- Original movie poster
- Directed by: Charles Band
- Written by: Alan J. Adler
- Produced by: Charles Band Albert Band Alan J. Adler
- Starring: Jeffrey Byron; Mike Preston; Tim Thomerson; Kelly Preston; Richard Moll;
- Cinematography: Mac Ahlberg
- Edited by: Brad Arensman
- Music by: Richard Band
- Production company: Albert Band International Productions
- Distributed by: Universal Pictures (United States and Canada); Arista Films (International);
- Release date: August 19, 1983;
- Running time: 84 minutes
- Country: United States
- Language: English
- Budget: $2.5 million
- Box office: $5.3 million

= Metalstorm: The Destruction of Jared-Syn =

1983 film by Charles Band

Metalstorm: The Destruction of Jared-Syn is a 1983 science fiction film starring Jeffrey Byron, Michael Preston, Tim Thomerson, Kelly Preston and Richard Moll. It was directed and produced by Charles Band. The story is a space-age Western which combines themes of esoteric sorcery and high technology. Metalstorm was filmed in 3D.

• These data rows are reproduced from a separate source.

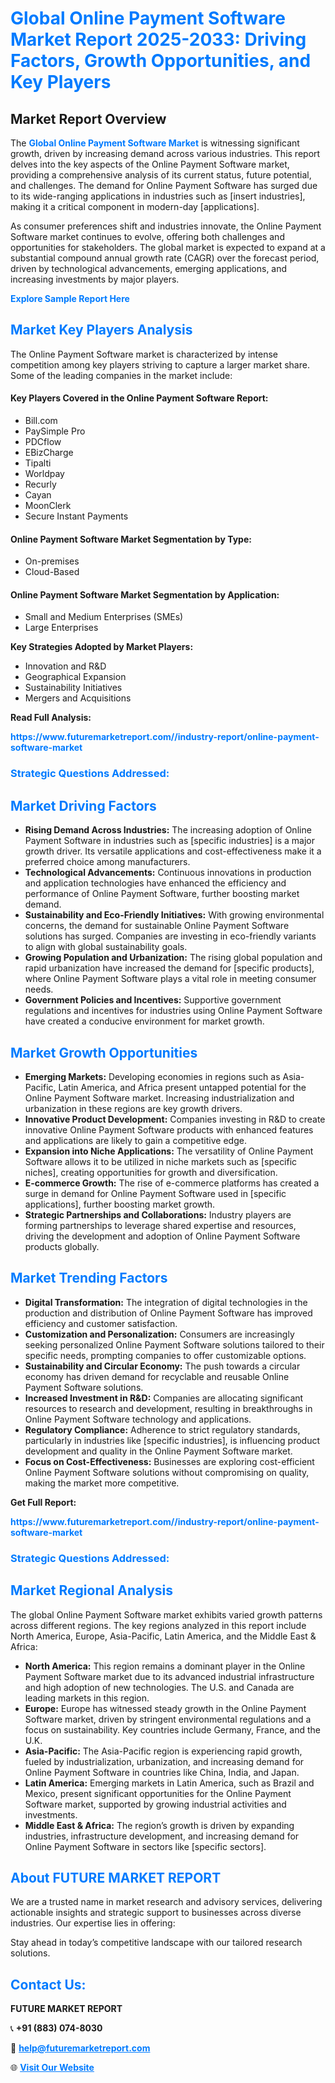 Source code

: <h1 style="color: #007BFF;">Global Online Payment Software Market Report 2025-2033: Driving Factors, Growth Opportunities, and Key Players</h1>

<section id="overview">
<h2>Market Report Overview</h2>
<p>The <a href="https://www.futuremarketreport.com//industry-report/online-payment-software-market" style="color: #007BFF; text-decoration: none;"><strong>Global Online Payment Software Market</strong></a> is witnessing significant growth, driven by increasing demand across various industries. This report delves into the key aspects of the Online Payment Software market, providing a comprehensive analysis of its current status, future potential, and challenges. The demand for Online Payment Software has surged due to its wide-ranging applications in industries such as [insert industries], making it a critical component in modern-day [applications].</p>
<p>As consumer preferences shift and industries innovate, the Online Payment Software market continues to evolve, offering both challenges and opportunities for stakeholders. The global market is expected to expand at a substantial compound annual growth rate (CAGR) over the forecast period, driven by technological advancements, emerging applications, and increasing investments by major players.</p>
</section>

<section id="overview">
<p><a href="https://www.futuremarketreport.com//request-sample/reportId=56313" style="color: #007BFF; text-decoration: none;"><strong>Explore Sample Report Here</strong></a></p>
</section>

<section id="key-players">
<h2 style="color: #007BFF;">Market Key Players Analysis</h2>
<p>The Online Payment Software market is characterized by intense competition among key players striving to capture a larger market share. Some of the leading companies in the market include:</p>
<h4>Key Players Covered in the Online Payment Software Report:</h4>
<ul><li>Bill.com</li><li>PaySimple Pro</li><li>PDCflow</li><li>EBizCharge</li><li>Tipalti</li><li>Worldpay</li><li>Recurly</li><li>Cayan</li><li>MoonClerk</li><li>Secure Instant Payments</li></ul>
<h4>Online Payment Software Market Segmentation by Type:</h4>
<ul><li>On-premises</li><li>Cloud-Based</li></ul>

<h4>Online Payment Software Market Segmentation by Application:</h4>
<ul><li>Small and Medium Enterprises (SMEs)</li><li>Large Enterprises</li></ul>
<p><strong>Key Strategies Adopted by Market Players:</strong></p>
<ul>
<li>Innovation and R&D</li>
<li>Geographical Expansion</li>
<li>Sustainability Initiatives</li>
<li>Mergers and Acquisitions</li>
</ul>
</section>

<section>
<p><strong>Read Full Analysis: </strong></p><a href="https://www.futuremarketreport.com//industry-report/online-payment-software-market" style="color: #007BFF; text-decoration: none;"><strong>https://www.futuremarketreport.com//industry-report/online-payment-software-market</strong></a>
<h3 style="color: #007BFF;">Strategic Questions Addressed:</h3>
</section>

<section id="driving-factors">
<h2 style="color: #007BFF;">Market Driving Factors</h2>
<ul>
<li><strong>Rising Demand Across Industries:</strong> The increasing adoption of Online Payment Software in industries such as [specific industries] is a major growth driver. Its versatile applications and cost-effectiveness make it a preferred choice among manufacturers.</li>
<li><strong>Technological Advancements:</strong> Continuous innovations in production and application technologies have enhanced the efficiency and performance of Online Payment Software, further boosting market demand.</li>
<li><strong>Sustainability and Eco-Friendly Initiatives:</strong> With growing environmental concerns, the demand for sustainable Online Payment Software solutions has surged. Companies are investing in eco-friendly variants to align with global sustainability goals.</li>
<li><strong>Growing Population and Urbanization:</strong> The rising global population and rapid urbanization have increased the demand for [specific products], where Online Payment Software plays a vital role in meeting consumer needs.</li>
<li><strong>Government Policies and Incentives:</strong> Supportive government regulations and incentives for industries using Online Payment Software have created a conducive environment for market growth.</li>
</ul>
</section>

<section id="growth-opportunities">
<h2 style="color: #007BFF;">Market Growth Opportunities</h2>
<ul>
<li><strong>Emerging Markets:</strong> Developing economies in regions such as Asia-Pacific, Latin America, and Africa present untapped potential for the Online Payment Software market. Increasing industrialization and urbanization in these regions are key growth drivers.</li>
<li><strong>Innovative Product Development:</strong> Companies investing in R&D to create innovative Online Payment Software products with enhanced features and applications are likely to gain a competitive edge.</li>
<li><strong>Expansion into Niche Applications:</strong> The versatility of Online Payment Software allows it to be utilized in niche markets such as [specific niches], creating opportunities for growth and diversification.</li>
<li><strong>E-commerce Growth:</strong> The rise of e-commerce platforms has created a surge in demand for Online Payment Software used in [specific applications], further boosting market growth.</li>
<li><strong>Strategic Partnerships and Collaborations:</strong> Industry players are forming partnerships to leverage shared expertise and resources, driving the development and adoption of Online Payment Software products globally.</li>
</ul>
</section>

<section id="trending-factors">
<h2 style="color: #007BFF;">Market Trending Factors</h2>
<ul>
<li><strong>Digital Transformation:</strong> The integration of digital technologies in the production and distribution of Online Payment Software has improved efficiency and customer satisfaction.</li>
<li><strong>Customization and Personalization:</strong> Consumers are increasingly seeking personalized Online Payment Software solutions tailored to their specific needs, prompting companies to offer customizable options.</li>
<li><strong>Sustainability and Circular Economy:</strong> The push towards a circular economy has driven demand for recyclable and reusable Online Payment Software solutions.</li>
<li><strong>Increased Investment in R&D:</strong> Companies are allocating significant resources to research and development, resulting in breakthroughs in Online Payment Software technology and applications.</li>
<li><strong>Regulatory Compliance:</strong> Adherence to strict regulatory standards, particularly in industries like [specific industries], is influencing product development and quality in the Online Payment Software market.</li>
<li><strong>Focus on Cost-Effectiveness:</strong> Businesses are exploring cost-efficient Online Payment Software solutions without compromising on quality, making the market more competitive.</li>
</ul>
</section>

<section>
<p><strong>Get Full Report: </strong></p><a href="https://www.futuremarketreport.com//industry-report/online-payment-software-market" style="color: #007BFF; text-decoration: none;"><strong>https://www.futuremarketreport.com//industry-report/online-payment-software-market</strong></a>
<h3 style="color: #007BFF;">Strategic Questions Addressed:</h3>
</section>


<section id="regional-analysis">
<h2 style="color: #007BFF;">Market Regional Analysis</h2>
<p>The global Online Payment Software market exhibits varied growth patterns across different regions. The key regions analyzed in this report include North America, Europe, Asia-Pacific, Latin America, and the Middle East & Africa:</p>
<ul>
<li><strong>North America:</strong> This region remains a dominant player in the Online Payment Software market due to its advanced industrial infrastructure and high adoption of new technologies. The U.S. and Canada are leading markets in this region.</li>
<li><strong>Europe:</strong> Europe has witnessed steady growth in the Online Payment Software market, driven by stringent environmental regulations and a focus on sustainability. Key countries include Germany, France, and the U.K.</li>
<li><strong>Asia-Pacific:</strong> The Asia-Pacific region is experiencing rapid growth, fueled by industrialization, urbanization, and increasing demand for Online Payment Software in countries like China, India, and Japan.</li>
<li><strong>Latin America:</strong> Emerging markets in Latin America, such as Brazil and Mexico, present significant opportunities for the Online Payment Software market, supported by growing industrial activities and investments.</li>
<li><strong>Middle East & Africa:</strong> The region’s growth is driven by expanding industries, infrastructure development, and increasing demand for Online Payment Software in sectors like [specific sectors].</li>
</ul>
</section>

<footer>
<h2 style="color: #007BFF;">About FUTURE MARKET REPORT</h2>
<p>We are a trusted name in market research and advisory services, delivering actionable insights and strategic support to businesses across diverse industries. Our expertise lies in offering:</p>

<p>Stay ahead in today’s competitive landscape with our tailored research solutions.</p>

<h2 style="color: #007BFF;">Contact Us:</h2>
<p><strong>FUTURE MARKET REPORT</strong></p>
<p>📞 <strong>+91 (883) 074-8030</strong></p>
<p>📧 <strong><a href="mailto:help@futuremarketreport.com" style="color: #007BFF;">help@futuremarketreport.com</a></strong></p>
<p>🌐 <strong><a href="https://www.futuremarketreport.com/" style="color: #007BFF;">Visit Our Website</a></strong></p>
</footer>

The movie portrays the story of a space ranger named Dogen (played by Jeffrey Byron), who is in search of an intergalactic criminal with supernatural powers named Jared-Syn (played by Michael Preston). He has tracked this individual to a desert planet called Lemuria. The planet's human population lives in scattered mining towns, gathering valuable crystals which seem to be the basis for their technology and economy. Syn has posed as the leader of a strange group of nomadic humanoids called the "One Eyes" – so named because they symbolically gouge out one of their eyes – who are descendants of a vanished culture called the Cyclopians. The territorial nomads have begun a holy war to drive the human miners from their lands. Syn has instigated this crusade, but Dogen knows that Syn's plan is really to enslave them all and seeks to stop him at all cost. Syn equips his nomads with strange red crystals that drain the life out of touched victims. Dogen searches Lemuria's wastelands for Syn's camp, traveling in an armored vehicle.

==Plot==
A "skybike", a one-man, open-cockpit flying machine, attacks Dogen. Dogen shoots it down and finds one of Syn's crystals on the pilot's body. Carved into the crystal is a symbol of a dead tree. Dogen finds a murdered prospector, whose young daughter Dhyana saw him killed by Baal, Jared Syn's half-cyborg son. Baal sprayed the man with a green liquid that caused a nightmare dream-state, in which Syn appeared and executed him with a crystal. Dogen convinces Dhyana to help him find Syn.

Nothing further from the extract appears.